Читать книгу Сады земные и небесные - Лидия Григорьева - Страница 16
Часть первая
Мироздание сада
Я садовником родился
11. Черное озеро
ОглавлениеВ саду у коммуниста и ветрено, и мглисто,
хотя вокруг простор такой звенящий.
В саду у демократа тепло и таровато,
хотя вокруг простор пустой и нищий.
От холода колея, бреду я по аллее:
зачем Господь не даровал мне брата?
Ведь всем не хватит места в саду
у коммуниста,
тем более в саду у демократа.
2001
«Не поивши, не кормивши – врага не наживешь». Во мне всегда все протестовало против этой народной мудрости. Предки мои по материнской линии отличались невиданным хлебосольством, у дедушки за столом в годы послевоенной бескормицы едва ли не ежедень, по словам престарелых уже очевидцев, бывших некогда молодыми и голодными, сиживало людей до дюжины и свыше. И не все из них были родственниками.

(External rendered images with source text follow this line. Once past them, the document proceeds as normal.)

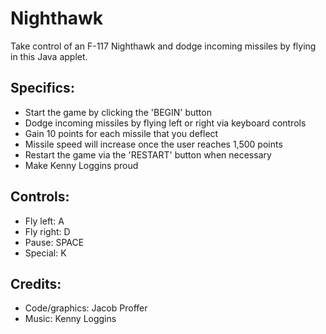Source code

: # Nighthawk
Take control of an F-117 Nighthawk and dodge incoming missiles by flying in this Java applet.

Specifics:
-------------
- Start the game by clicking the 'BEGIN' button
- Dodge incoming missiles by flying left or right via keyboard controls
- Gain 10 points for each missile that you deflect
- Missile speed will increase once the user reaches 1,500 points
- Restart the game via the 'RESTART' button when necessary
- Make Kenny Loggins proud

Controls:
-------------
- Fly left: A
- Fly right: D
- Pause: SPACE
- Special: K

Credits:
-------------
- Code/graphics: Jacob Proffer
- Music: Kenny Loggins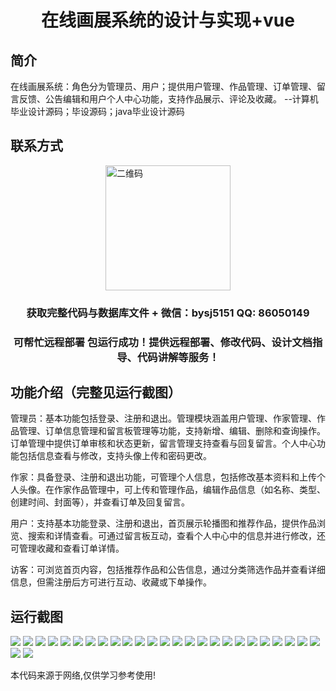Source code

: <p><h1 align="center">在线画展系统的设计与实现+vue</h1></p>

## 简介
在线画展系统：角色分为管理员、用户；提供用户管理、作品管理、订单管理、留言反馈、公告编辑和用户个人中心功能，支持作品展示、评论及收藏。    --计算机毕业设计源码；毕设源码；java毕业设计源码


## 联系方式
<img src="https://bs-1329754181.cos.ap-shanghai.myqcloud.com/wx.jpg" alt="二维码" style="display: block; margin: 0 auto;" width="200px">
<p><h3 align="center">获取完整代码与数据库文件 + 微信：bysj5151 QQ: 86050149</h3></p>
<p><h3 align="center">可帮忙远程部署 包运行成功！提供远程部署、修改代码、设计文档指导、代码讲解等服务！</h3></p>

## 功能介绍（完整见运行截图）
管理员：基本功能包括登录、注册和退出。管理模块涵盖用户管理、作家管理、作品管理、订单信息管理和留言板管理等功能，支持新增、编辑、删除和查询操作。订单管理中提供订单审核和状态更新，留言管理支持查看与回复留言。个人中心功能包括信息查看与修改，支持头像上传和密码更改。

作家：具备登录、注册和退出功能，可管理个人信息，包括修改基本资料和上传个人头像。在作家作品管理中，可上传和管理作品，编辑作品信息（如名称、类型、创建时间、封面等），并查看订单及回复留言。

用户：支持基本功能登录、注册和退出，首页展示轮播图和推荐作品，提供作品浏览、搜索和详情查看。可通过留言板互动，查看个人中心中的信息并进行修改，还可管理收藏和查看订单详情。

访客：可浏览首页内容，包括推荐作品和公告信息，通过分类筛选作品并查看详细信息，但需注册后方可进行互动、收藏或下单操作。


## 运行截图
![](https://bs-1329754181.cos.ap-shanghai.myqcloud.com/ssm/OnlineArtExhibitionSystem/img/001.jpg)
![](https://bs-1329754181.cos.ap-shanghai.myqcloud.com/ssm/OnlineArtExhibitionSystem/img/002.jpg)
![](https://bs-1329754181.cos.ap-shanghai.myqcloud.com/ssm/OnlineArtExhibitionSystem/img/003.jpg)
![](https://bs-1329754181.cos.ap-shanghai.myqcloud.com/ssm/OnlineArtExhibitionSystem/img/004.jpg)
![](https://bs-1329754181.cos.ap-shanghai.myqcloud.com/ssm/OnlineArtExhibitionSystem/img/005.jpg)
![](https://bs-1329754181.cos.ap-shanghai.myqcloud.com/ssm/OnlineArtExhibitionSystem/img/006.jpg)
![](https://bs-1329754181.cos.ap-shanghai.myqcloud.com/ssm/OnlineArtExhibitionSystem/img/007.jpg)
![](https://bs-1329754181.cos.ap-shanghai.myqcloud.com/ssm/OnlineArtExhibitionSystem/img/008.jpg)
![](https://bs-1329754181.cos.ap-shanghai.myqcloud.com/ssm/OnlineArtExhibitionSystem/img/009.jpg)
![](https://bs-1329754181.cos.ap-shanghai.myqcloud.com/ssm/OnlineArtExhibitionSystem/img/010.jpg)
![](https://bs-1329754181.cos.ap-shanghai.myqcloud.com/ssm/OnlineArtExhibitionSystem/img/011.jpg)
![](https://bs-1329754181.cos.ap-shanghai.myqcloud.com/ssm/OnlineArtExhibitionSystem/img/012.jpg)
![](https://bs-1329754181.cos.ap-shanghai.myqcloud.com/ssm/OnlineArtExhibitionSystem/img/013.jpg)
![](https://bs-1329754181.cos.ap-shanghai.myqcloud.com/ssm/OnlineArtExhibitionSystem/img/014.jpg)
![](https://bs-1329754181.cos.ap-shanghai.myqcloud.com/ssm/OnlineArtExhibitionSystem/img/015.jpg)
![](https://bs-1329754181.cos.ap-shanghai.myqcloud.com/ssm/OnlineArtExhibitionSystem/img/016.jpg)
![](https://bs-1329754181.cos.ap-shanghai.myqcloud.com/ssm/OnlineArtExhibitionSystem/img/017.jpg)
![](https://bs-1329754181.cos.ap-shanghai.myqcloud.com/ssm/OnlineArtExhibitionSystem/img/018.jpg)
![](https://bs-1329754181.cos.ap-shanghai.myqcloud.com/ssm/OnlineArtExhibitionSystem/img/019.jpg)
![](https://bs-1329754181.cos.ap-shanghai.myqcloud.com/ssm/OnlineArtExhibitionSystem/img/020.jpg)
![](https://bs-1329754181.cos.ap-shanghai.myqcloud.com/ssm/OnlineArtExhibitionSystem/img/021.jpg)
![](https://bs-1329754181.cos.ap-shanghai.myqcloud.com/ssm/OnlineArtExhibitionSystem/img/022.jpg)
![](https://bs-1329754181.cos.ap-shanghai.myqcloud.com/ssm/OnlineArtExhibitionSystem/img/023.jpg)
![](https://bs-1329754181.cos.ap-shanghai.myqcloud.com/ssm/OnlineArtExhibitionSystem/img/024.jpg)
![](https://bs-1329754181.cos.ap-shanghai.myqcloud.com/ssm/OnlineArtExhibitionSystem/img/025.jpg)
![](https://bs-1329754181.cos.ap-shanghai.myqcloud.com/ssm/OnlineArtExhibitionSystem/img/026.jpg)
![](https://bs-1329754181.cos.ap-shanghai.myqcloud.com/ssm/OnlineArtExhibitionSystem/img/027.jpg)

<p>本代码来源于网络,仅供学习参考使用!</p>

Выручала деда тогда своя пасека: мед во все времена был «твердой валютой» и в сельской местности, и в малых городах. А не корми он дальнюю родню, соседей и заезжих «калик перехожих», мог бы нажить добра видимо-невидимо.
Но не собирал мой дед сокровищ на земле, а собирал их, согласно Писанию, на небе. И был, конечно же, наказан за свою доброту неоднократно и доносами, и склоками, и оговорами, и даже дожил до ситуации «Короля Лира Новосветловского уезда», когда родные дети пытались оставить его без крова. Скажу только, что доживал он последние годы в нашем с мамой доме.
Мама моя вполне годилась на роль Корнелии, и потому что была самой младшей из его восьми детей, и потому что любила его бескорыстно, без видов на наследство, которое взялись делить его старшие дети задолго до его кончины.
Эта история, запечатлевшаяся в моем детском сердце, должна была бы, казалось, меня чему-то научить. Ну, например, не доверять безоглядно людям.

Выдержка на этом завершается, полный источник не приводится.